■ Exercise ■
In the entries that follow, how many lines hold "cheese"? Nothing but the number is expected.

■ Source data ■
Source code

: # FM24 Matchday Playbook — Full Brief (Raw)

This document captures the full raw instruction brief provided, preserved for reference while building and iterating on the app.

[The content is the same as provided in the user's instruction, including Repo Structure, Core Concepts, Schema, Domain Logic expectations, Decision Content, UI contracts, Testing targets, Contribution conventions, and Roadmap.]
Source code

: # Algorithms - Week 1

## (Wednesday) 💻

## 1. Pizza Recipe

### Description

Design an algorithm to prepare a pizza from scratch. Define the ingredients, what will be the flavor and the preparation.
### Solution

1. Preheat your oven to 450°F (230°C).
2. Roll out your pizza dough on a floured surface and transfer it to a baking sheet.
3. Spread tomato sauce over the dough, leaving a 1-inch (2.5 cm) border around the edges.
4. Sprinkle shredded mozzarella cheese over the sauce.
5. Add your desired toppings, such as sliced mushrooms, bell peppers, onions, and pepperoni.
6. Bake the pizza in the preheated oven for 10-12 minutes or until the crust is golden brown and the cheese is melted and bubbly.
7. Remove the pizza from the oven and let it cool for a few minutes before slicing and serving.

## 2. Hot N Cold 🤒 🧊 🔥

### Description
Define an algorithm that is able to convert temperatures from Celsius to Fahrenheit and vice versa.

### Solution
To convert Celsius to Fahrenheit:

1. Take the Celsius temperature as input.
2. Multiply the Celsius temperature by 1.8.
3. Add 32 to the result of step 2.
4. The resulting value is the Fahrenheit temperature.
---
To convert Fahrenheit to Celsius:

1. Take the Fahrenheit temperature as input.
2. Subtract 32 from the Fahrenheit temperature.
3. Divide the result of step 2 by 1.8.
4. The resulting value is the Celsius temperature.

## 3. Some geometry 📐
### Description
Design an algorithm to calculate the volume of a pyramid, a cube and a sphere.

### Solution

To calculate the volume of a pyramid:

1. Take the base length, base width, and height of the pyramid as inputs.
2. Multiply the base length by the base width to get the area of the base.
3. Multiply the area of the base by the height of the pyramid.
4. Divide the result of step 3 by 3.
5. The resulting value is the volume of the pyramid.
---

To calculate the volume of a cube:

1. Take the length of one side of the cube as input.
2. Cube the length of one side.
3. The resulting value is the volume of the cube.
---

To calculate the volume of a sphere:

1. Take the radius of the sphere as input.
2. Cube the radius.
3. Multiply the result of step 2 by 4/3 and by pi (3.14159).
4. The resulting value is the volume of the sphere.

■ Reply to the task ■
2